J’essaie de m’informer et de relayer l’information. Bien sûr, on y trouve de tout et j’essaie de rester le plus neutre possible. Je me suis retrouvée dans un groupe qui tente de relayer de l’information sur des profils qui soutiennent les Palestiniens, des influenceurs, des médias pro-palestiniens. En grattant un peu sur ces profils pro-palestiniens, je me suis sentie démunie.
“Le compte d’un influenceur qui a 603K followers, il soutient la cause palestinienne. Il est écrit: Tout le monde, attendons la fausse vidéo qu’ils vont faire de moi, de la même façon qu’ils l’ont fait pour les bébés brûlés, menteurs, menteurs
La propagande qui circule, le détournement d’images et le déni en masse de ces actes terroristes, ces gens qui nous rient à la gueule, qui affirment que les photos de ces femmes violées, de ces enfants massacrés, à la tête coupée, de ces gens brûlés dans leur propre maison sont des montages sur Photoshop, alors que les terroristes du Hamas ont, eux-mêmes publiés, avec fierté, ces atrocités. Je me suis retrouvée de fil en aiguille sur Telegram où de nombreuses photos de ces actes innommables étaient publiées. Le temps que je comprenne où j’étais tombée, j’ai eu le temps de voir deux photos… Et j’ai eu envie de vomir. J’ai tout éteint, tout arrêté et je suis restée dans le silence pendant un long moment. Sous le choc.
C’est juste inhumain. Innommable. Horrifiant. Je n’ai pas les mots…
Mes amis et connaissances me demandent si je vais bien et m’envoient leurs pensées. Chaque message que je reçois me réchauffe le cœur.
Mais que répondre ? Je dirais que je vais bien, comparé à de nombreux Israéliens qui m’entourent, mes amis, mes frères et sœurs. Je suis accablée. Je suis en colère. J’ai peur. Je suis révoltée. Je suis triste.

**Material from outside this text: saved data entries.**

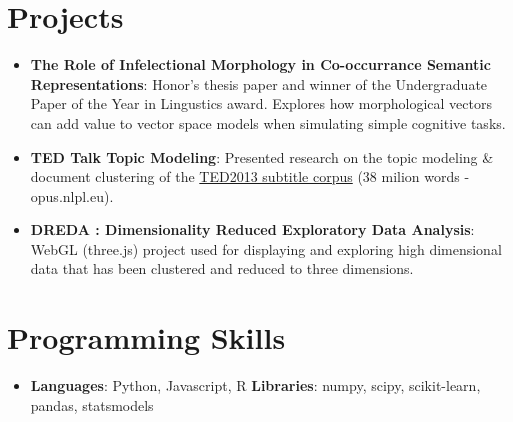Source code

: \documentclass[letterpaper,11pt]{article}
\newcommand{\resumeItem}[2]{
  \item\small{
    \textbf{#1}{: #2 \vspace{-2pt}}
  }
}
\newcommand{\resumeSubItem}[2]{\resumeItem{#1}{#2}\vspace{-4pt}}
\newcommand{\resumeSubHeadingListStart}{\begin{itemize}[leftmargin=*]}
\newcommand{\resumeSubHeadingListEnd}{\end{itemize}}
\begin{document}
\section{Projects}
  \resumeSubHeadingListStart
    \resumeSubItem{The Role of Infelectional Morphology in Co-occurrance Semantic Representations}
    {Honor's thesis paper and winner of the Undergraduate Paper of the Year in Lingustics award. Explores how morphological vectors can add value to vector space models when simulating simple cognitive tasks.}
    \resumeSubItem{TED Talk Topic Modeling}
      {Presented research on the topic modeling \& document clustering of the \href{http://opus.nlpl.eu/TED2013.php}{TED2013 subtitle corpus} (38 milion words - opus.nlpl.eu).}
    \resumeSubItem{DREDA : Dimensionality Reduced Exploratory Data Analysis}
      {WebGL (three.js) project used for displaying and exploring high dimensional data that has been clustered and reduced to three dimensions.}
  \resumeSubHeadingListEnd
 

\section{Programming Skills}
 \resumeSubHeadingListStart
    \item{
      \textbf{Languages}{: Python, Javascript, R}
      \hfill
      \textbf{Libraries}{: numpy, scipy, scikit-learn, pandas, statsmodels}
    }
  \resumeSubHeadingListEnd


\end{document}
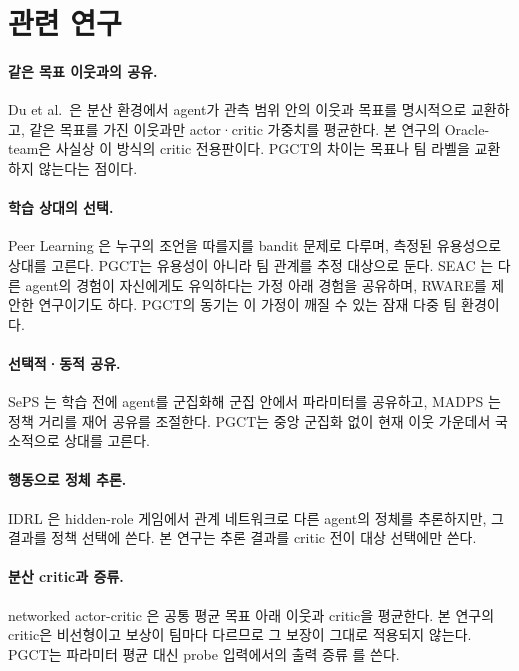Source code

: \documentclass[10pt]{article}
\begin{document}
\section{관련 연구}

\paragraph{같은 목표 이웃과의 공유.}
Du et al.\ \cite{du2025}은 분산 환경에서 agent가 관측 범위 안의 이웃과 목표를 명시적으로 교환하고, 같은 목표를 가진 이웃과만 actor·critic 가중치를 평균한다. 본 연구의 Oracle-team은 사실상 이 방식의 critic 전용판이다. PGCT의 차이는 목표나 팀 라벨을 교환하지 않는다는 점이다.

\paragraph{학습 상대의 선택.}
Peer Learning \cite{derstroff2024}은 누구의 조언을 따를지를 bandit 문제로 다루며, 측정된 유용성으로 상대를 고른다. PGCT는 유용성이 아니라 팀 관계를 추정 대상으로 둔다.
SEAC \cite{christianos2020}는 다른 agent의 경험이 자신에게도 유익하다는 가정 아래 경험을 공유하며, RWARE를 제안한 연구이기도 하다. PGCT의 동기는 이 가정이 깨질 수 있는 잠재 다중 팀 환경이다.

\paragraph{선택적·동적 공유.}
SePS \cite{christianos2021}는 학습 전에 agent를 군집화해 군집 안에서 파라미터를 공유하고, MADPS \cite{hu2024}는 정책 거리를 재어 공유를 조절한다. PGCT는 중앙 군집화 없이 현재 이웃 가운데서 국소적으로 상대를 고른다.

\paragraph{행동으로 정체 추론.}
IDRL \cite{idrl}은 hidden-role 게임에서 관계 네트워크로 다른 agent의 정체를 추론하지만, 그 결과를 정책 선택에 쓴다. 본 연구는 추론 결과를 critic 전이 대상 선택에만 쓴다.

\paragraph{분산 critic과 증류.}
networked actor-critic \cite{zhang2018}은 공통 평균 목표 아래 이웃과 critic을 평균한다. 본 연구의 critic은 비선형이고 보상이 팀마다 다르므로 그 보장이 그대로 적용되지 않는다. PGCT는 파라미터 평균 대신 probe 입력에서의 출력 증류 \cite{rusu2016}를 쓴다.
\end{document}
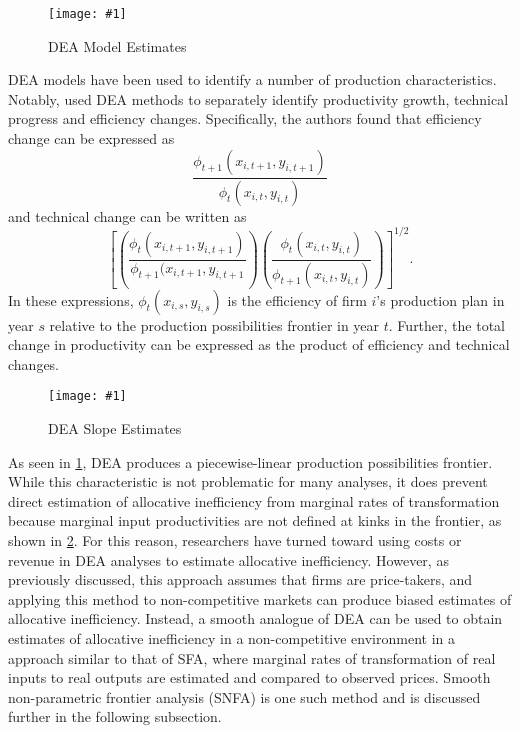 \documentclass[twocolumn]{article}
\newcommand{\img}[1]{\texttt{[image: \#1]}}
\begin{document}
\begin{figure}
	\img{R/dea-plot.pdf}
	\caption{DEA Model Estimates}
	\label{fig:DEA-plot}
\end{figure}

DEA models have been used to identify a number of production characteristics. Notably, \cite{Fare} used DEA methods to separately identify productivity growth, technical progress and efficiency changes. Specifically, the authors found that efficiency change can be expressed as
\begin{equation}
\frac{\phi_{t+1}(x_{i,t+1}, y_{i,t+1})}{\phi_{t}(x_{i,t}, y_{i,t})}
\end{equation}
and technical change can be written as
\begin{equation}
\left[\left(\frac{\phi_t(x_{i,t+1}, y_{i,t+1})}{\phi_{t+1}(x_{i,t+1}, y_{i,t+1}}\right)\left(\frac{\phi_t(x_{i,t}, y_{i,t})}{\phi_{t+1}(x_{i,t}, y_{i,t})}\right)\right]^{1/2}.
\end{equation}
In these expressions, $\phi_t(x_{i,s}, y_{i,s})$ is the efficiency of firm $i$'s production plan in year $s$ relative to the production possibilities frontier in year $t$. Further, the total change in productivity can be expressed as the product of efficiency and technical changes.

\begin{figure}
	\img{R/dea-grad-plot.pdf}
	\caption{DEA Slope Estimates}
	\label{fig:DEA-grad-plot}
\end{figure}

As seen in \cref{fig:DEA-plot}, DEA produces a piecewise-linear production possibilities frontier. While this characteristic is not problematic for many analyses, it does prevent direct estimation of allocative inefficiency from marginal rates of transformation because marginal input productivities are not defined at kinks in the frontier, as shown in \cref{fig:DEA-grad-plot}. For this reason, researchers have turned toward using costs or revenue in DEA analyses to estimate allocative inefficiency. However, as previously discussed, this approach assumes that firms are price-takers, and applying this method to non-competitive markets can produce biased estimates of allocative inefficiency. Instead, a smooth analogue of DEA can be used to obtain estimates of allocative inefficiency in a non-competitive environment in a approach similar to that of SFA, where marginal rates of transformation of real inputs to real outputs are estimated and compared to observed prices. Smooth non-parametric frontier analysis (SNFA) is one such method and is discussed further in the following subsection.
\end{document}
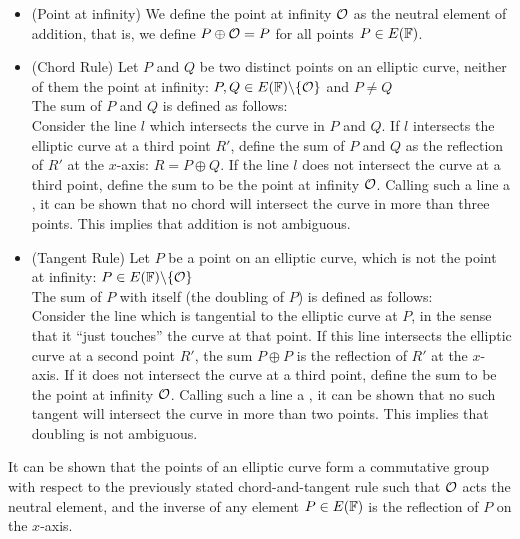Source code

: \begin{definition}\label{def:chord-and-tangent}


\begin{itemize}
\item (Point at infinity) We define the point at infinity $\Oinf$ as the neutral element of addition, that is, we define $P\oplus\Oinf = P$ for all points $P\in E(\F)$.
\item (Chord Rule) Let $P$ and $Q$ be two distinct points on an elliptic curve, neither of them the point at infinity: $P, Q\in E(\F)\backslash \{\Oinf\}$ and $P\neq Q$\\
The sum of $P$ and $Q$ is defined as follows:\\
Consider the line $l$ which intersects the curve in $P$ and $Q$. If $l$ intersects the elliptic curve at a third point $R'$, define the sum of $P$ and $Q$ as the reflection of $R'$ at the $x$-axis: $R=P\oplus Q$. If the line $l$ does not intersect the curve at a third point, define the sum to be the point at infinity $\Oinf$. Calling such a line a , it can be shown that no chord will intersect the curve in more than three points. This implies that addition is not ambiguous.
\item (Tangent Rule) Let $P$ be a point on an elliptic curve, which is not the point at infinity: $P \in E(\F)\backslash \{\Oinf\}$\\
 The sum of $P$ with itself (the doubling of $P$) is defined as follows:\\
Consider the line which is tangential to the elliptic curve at $P$, in the sense that it ``just touches'' the curve at that point. If this line intersects the elliptic curve at a second point $R'$, the sum $P\oplus P$ is the reflection of $R'$ at the $x$-axis. If it does not intersect the curve at a third point, define the sum to be the point at infinity $\Oinf$. Calling such a line a , it can be shown that no such tangent will intersect the curve in more than two points. This implies that doubling is not ambiguous.
\end{itemize}
\end{definition}

It can be shown that the points of an elliptic curve form a commutative group with respect to the previously stated chord-and-tangent rule such that $\Oinf$ acts the neutral element, and the inverse of any element $P\in E(\F)$ is the reflection of $P$ on the $x$-axis. 

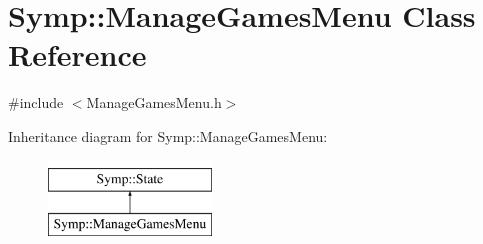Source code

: \hypertarget{class_symp_1_1_manage_games_menu}{\section{Symp\-:\-:Manage\-Games\-Menu Class Reference}
\label{class_symp_1_1_manage_games_menu}
}


{\ttfamily \#include $<$Manage\-Games\-Menu.\-h$>$}

Inheritance diagram for Symp\-:\-:Manage\-Games\-Menu\-:\begin{figure}[H]
\begin{center}
\leavevmode
\includegraphics[height=2.000000cm]{class_symp_1_1_manage_games_menu}
\end{center}
\end{figure}
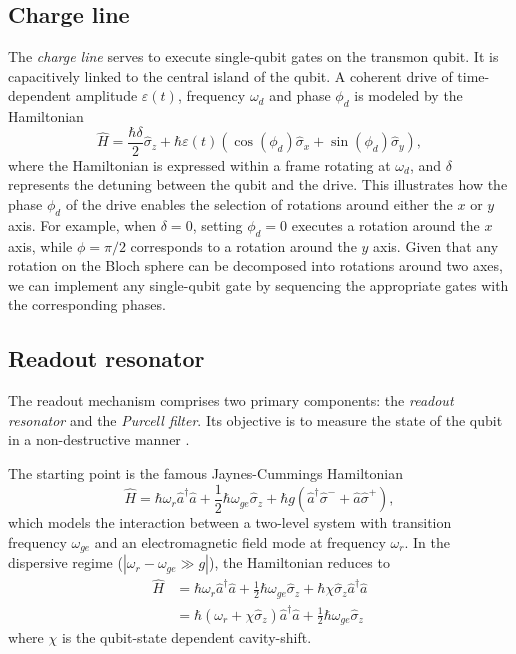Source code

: \subsection{Charge line}

The \emph{charge line} serves to execute single-qubit gates on the transmon qubit.
It is capacitively linked to the central island of the qubit.
A coherent drive of time-dependent amplitude $\varepsilon(t)$, frequency $\omega_d$ and phase $\phi_d$ is modeled by the Hamiltonian \cite{LC_resonator}
\begin{equation}
    \hat{H} = \frac{\hbar \delta}{2} \hat{\sigma}_z + 
    \hbar \varepsilon(t) \left( \cos(\phi_d) \hat{\sigma}_x + \sin(\phi_d) \hat{\sigma}_y \right) ,
\end{equation}
where the Hamiltonian is expressed within a frame rotating at $\omega_d$, and $\delta$ represents the detuning between the qubit and the drive. 
This illustrates how the phase $\phi_d$ of the drive enables the selection of rotations around either the $x$ or $y$ axis. 
For example, when $\delta = 0$, setting $\phi_d = 0$ executes a rotation around the $x$ axis, while $\phi = \pi/2$ corresponds to a rotation around the $y$ axis. 
Given that any rotation on the Bloch sphere can be decomposed into rotations around two axes, we can implement any single-qubit gate by sequencing the appropriate gates with the corresponding phases.

\subsection{Readout resonator}

The readout mechanism comprises two primary components: the \emph{readout resonator} and the \emph{Purcell filter}. 
Its objective is to measure the state of the qubit in a non-destructive manner \cite{singleshot_readout}.

The starting point is the famous Jaynes-Cummings Hamiltonian \cite{haroche2006exploring}
\begin{equation}
    \hat{H} = \hbar \omega_r \hat{a}^\dagger \hat{a} + \frac{1}{2} \hbar \omega_{ge} \hat{\sigma}_z + \hbar g (\hat{a}^\dagger \hat{\sigma}^- + \hat{a} \hat{\sigma}^+) ,
\end{equation}
which models the interaction between a two-level system with transition frequency $\omega_{ge}$ and an electromagnetic field mode at frequency $\omega_r$.
In the dispersive regime ($|\omega_r - \omega_{ge} \gg g|$), the Hamiltonian reduces to \cite{transmon_regime}
\begin{align}
    \hat{H} &= \hbar \omega_r \hat{a}^\dagger \hat{a} + \frac{1}{2} \hbar \omega_{ge} \hat{\sigma}_z + \hbar \chi \hat{\sigma}_z \hat{a}^\dagger \hat{a} \\
    &= \hbar (\omega_r + \chi \hat{\sigma}_z ) \hat{a}^\dagger \hat{a} +
    \frac{1}{2} \hbar \omega_{ge} \hat{\sigma}_z 
\end{align}
where $\chi$ is the qubit-state dependent cavity-shift.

Triste, c’est amoindrir ce que je ressens.
Alors je fais une pause. J’essaie de me détendre. Et puis je me dis que ce n’est pas en me détendant que je vais faire la différence. Alors je repars en boucle, volontariat, animaux à sauver, infos, demander à mes amis comment ils vont, alerte à la bombe…
Ce texte est bouleversant même si j’ignore qui l’a écrit.